PROBLEM TO SOLVE: Restate each entry word for word, leaving nothing out.

___ DATA SUPPLIED

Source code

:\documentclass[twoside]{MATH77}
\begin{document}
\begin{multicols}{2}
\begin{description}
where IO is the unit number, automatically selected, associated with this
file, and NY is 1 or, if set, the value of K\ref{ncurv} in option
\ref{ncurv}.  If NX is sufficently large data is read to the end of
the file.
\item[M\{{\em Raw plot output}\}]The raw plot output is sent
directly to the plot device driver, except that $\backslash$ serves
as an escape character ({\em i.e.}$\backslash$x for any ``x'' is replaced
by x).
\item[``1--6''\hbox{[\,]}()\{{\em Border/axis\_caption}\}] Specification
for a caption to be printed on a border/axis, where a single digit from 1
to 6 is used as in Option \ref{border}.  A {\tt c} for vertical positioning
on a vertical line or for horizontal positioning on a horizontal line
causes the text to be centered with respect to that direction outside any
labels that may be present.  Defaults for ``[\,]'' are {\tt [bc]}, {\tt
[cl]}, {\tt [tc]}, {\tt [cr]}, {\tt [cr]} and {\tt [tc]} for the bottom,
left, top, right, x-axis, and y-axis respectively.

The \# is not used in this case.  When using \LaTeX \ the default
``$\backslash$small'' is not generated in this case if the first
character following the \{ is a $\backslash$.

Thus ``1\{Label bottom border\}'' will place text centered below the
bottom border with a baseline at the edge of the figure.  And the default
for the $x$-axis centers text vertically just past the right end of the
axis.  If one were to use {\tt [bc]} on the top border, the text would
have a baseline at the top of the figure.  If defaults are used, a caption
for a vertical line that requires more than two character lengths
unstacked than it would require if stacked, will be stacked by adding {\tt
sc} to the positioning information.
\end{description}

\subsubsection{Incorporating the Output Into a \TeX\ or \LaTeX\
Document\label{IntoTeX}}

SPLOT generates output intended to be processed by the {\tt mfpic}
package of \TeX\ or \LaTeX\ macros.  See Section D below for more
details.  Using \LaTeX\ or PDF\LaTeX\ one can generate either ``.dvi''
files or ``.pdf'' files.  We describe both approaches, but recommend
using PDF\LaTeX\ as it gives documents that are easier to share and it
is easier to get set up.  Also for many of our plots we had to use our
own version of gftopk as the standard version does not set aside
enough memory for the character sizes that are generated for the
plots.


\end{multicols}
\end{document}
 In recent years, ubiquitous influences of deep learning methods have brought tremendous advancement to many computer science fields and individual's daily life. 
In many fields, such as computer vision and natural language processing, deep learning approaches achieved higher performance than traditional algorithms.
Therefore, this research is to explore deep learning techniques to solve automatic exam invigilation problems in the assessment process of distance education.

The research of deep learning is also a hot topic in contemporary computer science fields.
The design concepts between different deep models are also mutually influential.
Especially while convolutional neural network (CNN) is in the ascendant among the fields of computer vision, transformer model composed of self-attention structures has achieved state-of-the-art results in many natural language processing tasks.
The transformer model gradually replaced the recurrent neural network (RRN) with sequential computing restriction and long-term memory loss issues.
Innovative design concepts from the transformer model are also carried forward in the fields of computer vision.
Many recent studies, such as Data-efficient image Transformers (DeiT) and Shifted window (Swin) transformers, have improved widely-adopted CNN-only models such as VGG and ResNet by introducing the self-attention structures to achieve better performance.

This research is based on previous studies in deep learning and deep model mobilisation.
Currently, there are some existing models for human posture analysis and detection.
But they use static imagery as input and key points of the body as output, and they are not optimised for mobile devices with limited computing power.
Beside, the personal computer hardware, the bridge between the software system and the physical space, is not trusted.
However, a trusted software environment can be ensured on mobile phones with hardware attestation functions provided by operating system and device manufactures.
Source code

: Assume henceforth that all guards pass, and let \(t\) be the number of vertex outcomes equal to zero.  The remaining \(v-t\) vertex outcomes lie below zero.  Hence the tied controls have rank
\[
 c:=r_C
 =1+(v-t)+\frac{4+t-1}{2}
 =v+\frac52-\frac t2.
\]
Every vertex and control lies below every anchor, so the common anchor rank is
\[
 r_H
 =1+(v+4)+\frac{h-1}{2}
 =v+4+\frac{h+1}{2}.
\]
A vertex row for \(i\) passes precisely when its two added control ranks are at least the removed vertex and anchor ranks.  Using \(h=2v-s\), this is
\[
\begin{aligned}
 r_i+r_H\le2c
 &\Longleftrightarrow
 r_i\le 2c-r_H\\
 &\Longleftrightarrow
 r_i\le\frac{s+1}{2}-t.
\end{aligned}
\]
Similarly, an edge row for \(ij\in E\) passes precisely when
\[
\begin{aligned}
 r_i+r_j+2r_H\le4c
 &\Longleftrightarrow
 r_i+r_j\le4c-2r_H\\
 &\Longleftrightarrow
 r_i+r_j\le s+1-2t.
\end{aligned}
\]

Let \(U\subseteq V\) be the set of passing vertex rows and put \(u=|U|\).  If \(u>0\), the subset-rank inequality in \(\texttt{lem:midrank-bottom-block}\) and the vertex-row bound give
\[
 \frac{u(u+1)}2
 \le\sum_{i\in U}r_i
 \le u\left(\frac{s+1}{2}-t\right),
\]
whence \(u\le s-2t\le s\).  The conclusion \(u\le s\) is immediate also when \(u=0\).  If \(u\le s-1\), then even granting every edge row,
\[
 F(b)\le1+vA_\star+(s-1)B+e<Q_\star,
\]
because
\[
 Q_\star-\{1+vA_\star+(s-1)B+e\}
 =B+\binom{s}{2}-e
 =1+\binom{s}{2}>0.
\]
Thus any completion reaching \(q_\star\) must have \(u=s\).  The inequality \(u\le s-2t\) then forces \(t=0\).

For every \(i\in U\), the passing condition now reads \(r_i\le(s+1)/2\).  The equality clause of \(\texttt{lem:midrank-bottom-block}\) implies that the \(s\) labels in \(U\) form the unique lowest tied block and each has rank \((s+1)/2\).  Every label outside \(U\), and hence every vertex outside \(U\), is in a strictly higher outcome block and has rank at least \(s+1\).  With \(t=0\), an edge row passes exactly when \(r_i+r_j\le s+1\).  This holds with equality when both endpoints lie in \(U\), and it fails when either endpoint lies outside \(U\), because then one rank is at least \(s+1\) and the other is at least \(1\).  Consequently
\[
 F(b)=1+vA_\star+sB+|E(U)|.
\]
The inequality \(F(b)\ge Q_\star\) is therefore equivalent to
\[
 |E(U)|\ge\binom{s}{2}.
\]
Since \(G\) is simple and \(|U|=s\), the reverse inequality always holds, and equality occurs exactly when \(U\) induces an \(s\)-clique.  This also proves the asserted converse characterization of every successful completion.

______

COMPLETED TASK:
Source code

:\documentclass[twoside]{MATH77}
\begin{document}
\begin{multicols}{2}
\begin{description}
where IO is the unit number, automatically selected, associated with this
file, and NY is 1 or, if set, the value of K\ref{ncurv} in option
\ref{ncurv}.  If NX is sufficently large data is read to the end of
the file.
\item[M\{{\em Raw plot output}\}]The raw plot output is sent
directly to the plot device driver, except that $\backslash$ serves
as an escape character ({\em i.e.}$\backslash$x for any ``x'' is replaced
by x).
\item[``1--6''\hbox{[\,]}()\{{\em Border/axis\_caption}\}] Specification
for a caption to be printed on a border/axis, where a single digit from 1
to 6 is used as in Option \ref{border}.  A {\tt c} for vertical positioning
on a vertical line or for horizontal positioning on a horizontal line
causes the text to be centered with respect to that direction outside any
labels that may be present.  Defaults for ``[\,]'' are {\tt [bc]}, {\tt
[cl]}, {\tt [tc]}, {\tt [cr]}, {\tt [cr]} and {\tt [tc]} for the bottom,
left, top, right, x-axis, and y-axis respectively.

The \# is not used in this case.  When using \LaTeX \ the default
``$\backslash$small'' is not generated in this case if the first
character following the \{ is a $\backslash$.

Thus ``1\{Label bottom border\}'' will place text centered below the
bottom border with a baseline at the edge of the figure.  And the default
for the $x$-axis centers text vertically just past the right end of the
axis.  If one were to use {\tt [bc]} on the top border, the text would
have a baseline at the top of the figure.  If defaults are used, a caption
for a vertical line that requires more than two character lengths
unstacked than it would require if stacked, will be stacked by adding {\tt
sc} to the positioning information.
\end{description}

\subsubsection{Incorporating the Output Into a \TeX\ or \LaTeX\
Document\label{IntoTeX}}

SPLOT generates output intended to be processed by the {\tt mfpic}
package of \TeX\ or \LaTeX\ macros.  See Section D below for more
details.  Using \LaTeX\ or PDF\LaTeX\ one can generate either ``.dvi''
files or ``.pdf'' files.  We describe both approaches, but recommend
using PDF\LaTeX\ as it gives documents that are easier to share and it
is easier to get set up.  Also for many of our plots we had to use our
own version of gftopk as the standard version does not set aside
enough memory for the character sizes that are generated for the
plots.


\end{multicols}
\end{document}
 In recent years, ubiquitous influences of deep learning methods have brought tremendous advancement to many computer science fields and individual's daily life. 
In many fields, such as computer vision and natural language processing, deep learning approaches achieved higher performance than traditional algorithms.
Therefore, this research is to explore deep learning techniques to solve automatic exam invigilation problems in the assessment process of distance education.

The research of deep learning is also a hot topic in contemporary computer science fields.
The design concepts between different deep models are also mutually influential.
Especially while convolutional neural network (CNN) is in the ascendant among the fields of computer vision, transformer model composed of self-attention structures has achieved state-of-the-art results in many natural language processing tasks.
The transformer model gradually replaced the recurrent neural network (RRN) with sequential computing restriction and long-term memory loss issues.
Innovative design concepts from the transformer model are also carried forward in the fields of computer vision.
Many recent studies, such as Data-efficient image Transformers (DeiT) and Shifted window (Swin) transformers, have improved widely-adopted CNN-only models such as VGG and ResNet by introducing the self-attention structures to achieve better performance.

This research is based on previous studies in deep learning and deep model mobilisation.
Currently, there are some existing models for human posture analysis and detection.
But they use static imagery as input and key points of the body as output, and they are not optimised for mobile devices with limited computing power.
Beside, the personal computer hardware, the bridge between the software system and the physical space, is not trusted.
However, a trusted software environment can be ensured on mobile phones with hardware attestation functions provided by operating system and device manufactures.
Source code

: Assume henceforth that all guards pass, and let \(t\) be the number of vertex outcomes equal to zero.  The remaining \(v-t\) vertex outcomes lie below zero.  Hence the tied controls have rank
\[
 c:=r_C
 =1+(v-t)+\frac{4+t-1}{2}
 =v+\frac52-\frac t2.
\]
Every vertex and control lies below every anchor, so the common anchor rank is
\[
 r_H
 =1+(v+4)+\frac{h-1}{2}
 =v+4+\frac{h+1}{2}.
\]
A vertex row for \(i\) passes precisely when its two added control ranks are at least the removed vertex and anchor ranks.  Using \(h=2v-s\), this is
\[
\begin{aligned}
 r_i+r_H\le2c
 &\Longleftrightarrow
 r_i\le 2c-r_H\\
 &\Longleftrightarrow
 r_i\le\frac{s+1}{2}-t.
\end{aligned}
\]
Similarly, an edge row for \(ij\in E\) passes precisely when
\[
\begin{aligned}
 r_i+r_j+2r_H\le4c
 &\Longleftrightarrow
 r_i+r_j\le4c-2r_H\\
 &\Longleftrightarrow
 r_i+r_j\le s+1-2t.
\end{aligned}
\]

Let \(U\subseteq V\) be the set of passing vertex rows and put \(u=|U|\).  If \(u>0\), the subset-rank inequality in \(\texttt{lem:midrank-bottom-block}\) and the vertex-row bound give
\[
 \frac{u(u+1)}2
 \le\sum_{i\in U}r_i
 \le u\left(\frac{s+1}{2}-t\right),
\]
whence \(u\le s-2t\le s\).  The conclusion \(u\le s\) is immediate also when \(u=0\).  If \(u\le s-1\), then even granting every edge row,
\[
 F(b)\le1+vA_\star+(s-1)B+e<Q_\star,
\]
because
\[
 Q_\star-\{1+vA_\star+(s-1)B+e\}
 =B+\binom{s}{2}-e
 =1+\binom{s}{2}>0.
\]
Thus any completion reaching \(q_\star\) must have \(u=s\).  The inequality \(u\le s-2t\) then forces \(t=0\).

For every \(i\in U\), the passing condition now reads \(r_i\le(s+1)/2\).  The equality clause of \(\texttt{lem:midrank-bottom-block}\) implies that the \(s\) labels in \(U\) form the unique lowest tied block and each has rank \((s+1)/2\).  Every label outside \(U\), and hence every vertex outside \(U\), is in a strictly higher outcome block and has rank at least \(s+1\).  With \(t=0\), an edge row passes exactly when \(r_i+r_j\le s+1\).  This holds with equality when both endpoints lie in \(U\), and it fails when either endpoint lies outside \(U\), because then one rank is at least \(s+1\) and the other is at least \(1\).  Consequently
\[
 F(b)=1+vA_\star+sB+|E(U)|.
\]
The inequality \(F(b)\ge Q_\star\) is therefore equivalent to
\[
 |E(U)|\ge\binom{s}{2}.
\]
Since \(G\) is simple and \(|U|=s\), the reverse inequality always holds, and equality occurs exactly when \(U\) induces an \(s\)-clique.  This also proves the asserted converse characterization of every successful completion.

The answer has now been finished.